Focus 07 Settembre 2020

Steatoepatite non alcolica, uno studio spiega perché è cinque volte maggiore nelle persone con diabete

La steatoepatite non alcolica (NASH) sarebbe cinque volte più frequente nelle persone affette da diabete. Lo stabilisce uno studio pilota inglese presentato nei giorni scorsi in occasione del Digital ILC 2020, il congresso dell’Associazione europea per lo studio del fegato.

All’origine del problema c’è la malattia del fegato grasso (la NAFLD, steatosi epatica non alcolica) che colpisce fino al 25% degli adulti nel mondo. Si tratta di una forma progressiva che con il tempo può portare a infiammazioni e cicatrici (fibrosi), fino appunto alla NASH. In tutto questo gioca un ruolo di primo piano il diabete di tipo 2, in quanto non solo rappresenta un importante fattore di rischio per il fegato grasso tanto da coincidere con il 50% dei casi diagnosticati, ma anche un potenziale acceleratore verso la steatoepatite non alcolica e la cirrosi epatica.

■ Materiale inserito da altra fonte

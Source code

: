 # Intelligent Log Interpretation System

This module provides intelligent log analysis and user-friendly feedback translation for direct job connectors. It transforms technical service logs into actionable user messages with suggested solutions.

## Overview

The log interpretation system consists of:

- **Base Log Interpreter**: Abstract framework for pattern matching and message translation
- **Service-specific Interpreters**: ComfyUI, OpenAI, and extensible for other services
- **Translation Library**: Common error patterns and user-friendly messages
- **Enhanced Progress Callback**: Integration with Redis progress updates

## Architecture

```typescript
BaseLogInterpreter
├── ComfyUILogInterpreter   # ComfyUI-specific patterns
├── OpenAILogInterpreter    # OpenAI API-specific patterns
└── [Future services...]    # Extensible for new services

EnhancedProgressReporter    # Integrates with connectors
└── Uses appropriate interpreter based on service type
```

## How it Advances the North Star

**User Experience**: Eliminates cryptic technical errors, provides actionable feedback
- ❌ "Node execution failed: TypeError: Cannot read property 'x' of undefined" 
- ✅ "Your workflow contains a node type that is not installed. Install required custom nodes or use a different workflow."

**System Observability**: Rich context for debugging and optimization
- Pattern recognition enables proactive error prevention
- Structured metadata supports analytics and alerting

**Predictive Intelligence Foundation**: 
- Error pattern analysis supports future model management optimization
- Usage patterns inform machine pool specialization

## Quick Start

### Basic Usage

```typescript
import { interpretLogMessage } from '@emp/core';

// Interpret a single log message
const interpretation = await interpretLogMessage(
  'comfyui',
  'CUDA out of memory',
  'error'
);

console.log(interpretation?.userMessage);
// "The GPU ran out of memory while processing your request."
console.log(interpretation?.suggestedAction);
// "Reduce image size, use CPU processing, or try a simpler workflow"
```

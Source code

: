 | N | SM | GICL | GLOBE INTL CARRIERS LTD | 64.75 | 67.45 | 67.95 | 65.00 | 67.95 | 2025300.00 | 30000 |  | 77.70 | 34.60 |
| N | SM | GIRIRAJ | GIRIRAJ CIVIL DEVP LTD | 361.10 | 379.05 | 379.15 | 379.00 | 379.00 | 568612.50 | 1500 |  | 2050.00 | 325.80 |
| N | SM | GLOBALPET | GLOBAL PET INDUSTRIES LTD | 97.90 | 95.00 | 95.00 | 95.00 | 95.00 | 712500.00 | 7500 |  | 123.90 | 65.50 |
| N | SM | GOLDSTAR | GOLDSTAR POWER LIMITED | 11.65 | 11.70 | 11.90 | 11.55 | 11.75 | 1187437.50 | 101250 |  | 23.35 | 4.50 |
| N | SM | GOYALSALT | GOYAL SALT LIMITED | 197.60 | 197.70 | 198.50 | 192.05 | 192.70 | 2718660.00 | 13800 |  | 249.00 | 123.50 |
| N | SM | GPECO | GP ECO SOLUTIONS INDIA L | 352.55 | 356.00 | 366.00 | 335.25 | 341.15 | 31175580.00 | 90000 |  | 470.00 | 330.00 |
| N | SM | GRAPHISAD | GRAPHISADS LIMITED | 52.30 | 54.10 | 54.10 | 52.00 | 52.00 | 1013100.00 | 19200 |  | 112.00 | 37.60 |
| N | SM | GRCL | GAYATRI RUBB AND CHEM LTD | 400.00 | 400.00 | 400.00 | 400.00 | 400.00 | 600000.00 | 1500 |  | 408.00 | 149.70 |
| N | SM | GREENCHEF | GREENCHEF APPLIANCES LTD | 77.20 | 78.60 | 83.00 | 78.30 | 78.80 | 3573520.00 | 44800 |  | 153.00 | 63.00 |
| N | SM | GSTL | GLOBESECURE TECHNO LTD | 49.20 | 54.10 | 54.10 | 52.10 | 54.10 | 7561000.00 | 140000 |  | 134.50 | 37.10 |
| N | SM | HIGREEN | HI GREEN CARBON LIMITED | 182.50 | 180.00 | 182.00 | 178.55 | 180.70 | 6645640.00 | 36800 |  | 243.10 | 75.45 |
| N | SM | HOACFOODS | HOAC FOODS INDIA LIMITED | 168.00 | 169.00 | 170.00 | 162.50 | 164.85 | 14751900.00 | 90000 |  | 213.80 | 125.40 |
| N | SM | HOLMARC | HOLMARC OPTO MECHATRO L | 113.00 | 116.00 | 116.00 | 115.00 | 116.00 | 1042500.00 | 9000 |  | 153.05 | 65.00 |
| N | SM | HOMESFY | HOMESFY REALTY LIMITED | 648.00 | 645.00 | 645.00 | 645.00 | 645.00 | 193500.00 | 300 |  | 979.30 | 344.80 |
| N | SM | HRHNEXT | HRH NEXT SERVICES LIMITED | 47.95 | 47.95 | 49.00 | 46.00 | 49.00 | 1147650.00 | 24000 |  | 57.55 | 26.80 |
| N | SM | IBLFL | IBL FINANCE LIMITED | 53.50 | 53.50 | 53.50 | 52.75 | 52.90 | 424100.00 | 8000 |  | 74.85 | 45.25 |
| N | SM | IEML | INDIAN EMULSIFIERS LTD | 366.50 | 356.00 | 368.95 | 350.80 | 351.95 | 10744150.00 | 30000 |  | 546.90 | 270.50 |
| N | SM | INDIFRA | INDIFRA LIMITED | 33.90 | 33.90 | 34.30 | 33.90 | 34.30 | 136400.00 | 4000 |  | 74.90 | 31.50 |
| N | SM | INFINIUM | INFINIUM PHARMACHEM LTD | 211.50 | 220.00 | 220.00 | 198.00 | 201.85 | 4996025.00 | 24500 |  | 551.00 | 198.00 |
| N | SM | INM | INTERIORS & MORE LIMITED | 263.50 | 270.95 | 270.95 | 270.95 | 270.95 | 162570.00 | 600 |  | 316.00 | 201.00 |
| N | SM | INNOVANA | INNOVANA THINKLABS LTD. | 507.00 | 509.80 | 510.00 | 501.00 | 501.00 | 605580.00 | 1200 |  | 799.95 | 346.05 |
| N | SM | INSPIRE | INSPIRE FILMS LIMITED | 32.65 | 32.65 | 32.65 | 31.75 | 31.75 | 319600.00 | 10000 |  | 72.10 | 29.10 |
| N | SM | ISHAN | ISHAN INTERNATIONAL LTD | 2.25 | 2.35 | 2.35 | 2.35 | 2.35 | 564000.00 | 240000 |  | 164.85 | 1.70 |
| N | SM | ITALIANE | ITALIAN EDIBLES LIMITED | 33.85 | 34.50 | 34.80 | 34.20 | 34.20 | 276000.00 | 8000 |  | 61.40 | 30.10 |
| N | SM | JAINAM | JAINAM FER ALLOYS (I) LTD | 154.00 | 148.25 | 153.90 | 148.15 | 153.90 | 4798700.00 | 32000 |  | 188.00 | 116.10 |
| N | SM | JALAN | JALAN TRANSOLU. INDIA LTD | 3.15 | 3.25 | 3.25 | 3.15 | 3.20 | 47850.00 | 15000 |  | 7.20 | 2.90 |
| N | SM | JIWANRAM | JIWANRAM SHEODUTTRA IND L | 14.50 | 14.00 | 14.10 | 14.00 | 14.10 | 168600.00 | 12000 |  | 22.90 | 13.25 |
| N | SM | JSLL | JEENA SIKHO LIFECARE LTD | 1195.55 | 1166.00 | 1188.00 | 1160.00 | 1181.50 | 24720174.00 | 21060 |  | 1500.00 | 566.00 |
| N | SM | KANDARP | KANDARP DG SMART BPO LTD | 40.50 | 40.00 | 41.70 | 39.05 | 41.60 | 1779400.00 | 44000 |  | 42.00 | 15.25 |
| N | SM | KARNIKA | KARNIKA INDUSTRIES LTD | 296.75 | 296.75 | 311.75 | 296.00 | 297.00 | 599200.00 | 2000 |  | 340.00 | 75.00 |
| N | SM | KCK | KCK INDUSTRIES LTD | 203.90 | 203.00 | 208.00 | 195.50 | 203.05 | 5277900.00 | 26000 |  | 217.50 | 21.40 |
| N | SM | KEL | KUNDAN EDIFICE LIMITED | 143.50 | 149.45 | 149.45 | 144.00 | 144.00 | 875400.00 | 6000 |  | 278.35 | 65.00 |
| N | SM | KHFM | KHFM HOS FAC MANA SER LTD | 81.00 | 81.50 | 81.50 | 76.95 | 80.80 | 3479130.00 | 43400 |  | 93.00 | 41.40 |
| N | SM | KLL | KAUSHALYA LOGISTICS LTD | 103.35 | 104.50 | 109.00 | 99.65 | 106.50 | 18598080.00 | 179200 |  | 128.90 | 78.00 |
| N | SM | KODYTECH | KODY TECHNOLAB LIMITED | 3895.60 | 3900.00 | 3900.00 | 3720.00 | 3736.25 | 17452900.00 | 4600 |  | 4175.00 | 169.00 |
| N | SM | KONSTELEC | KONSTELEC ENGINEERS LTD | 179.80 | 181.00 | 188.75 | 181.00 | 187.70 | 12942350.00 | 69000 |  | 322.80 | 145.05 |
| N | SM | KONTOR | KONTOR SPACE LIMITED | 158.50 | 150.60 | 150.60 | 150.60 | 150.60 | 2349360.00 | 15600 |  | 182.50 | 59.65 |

Lo studio ha portato a scoprire come il 4,8% dei pazienti con diabete coinvolti avesse anche fibrosi o cirrosi epatica in stato avanzato, con conseguente rischio di sviluppare un tumore al fegato ed essere poi costretti a sottoporsi a trapianto. Per i soggetti sopra ai 35 anni è stato calcolato un punteggio FIB-4 (un’unità di misura della potenziale fibrosi in base ai biomarcatori del sangue e all’età): 84 di loro ha riportato un punteggio superiore al cut-off in relazione all’età e di questi 56 erano idonei a valutare la fibrosi attraverso il FibroScan (la elastografia transitoria). I pazienti affetti da fibrosi o cirrosi avanzata sono poi stati coinvolti in programmi specifici di sorveglianza: la percentuale del 4,8% rappresenta un aumento nelle diagnosi di malattie epatiche rispetto ai precedenti studi effettuati sempre su pazienti con diabete.

Inoltre, oltre il 50% dei soggetti a cui è stata diagnosticata una patologia epatica di questo tipo ha fatto registrare livelli normali di ALT (l’alanina aminotransferasi).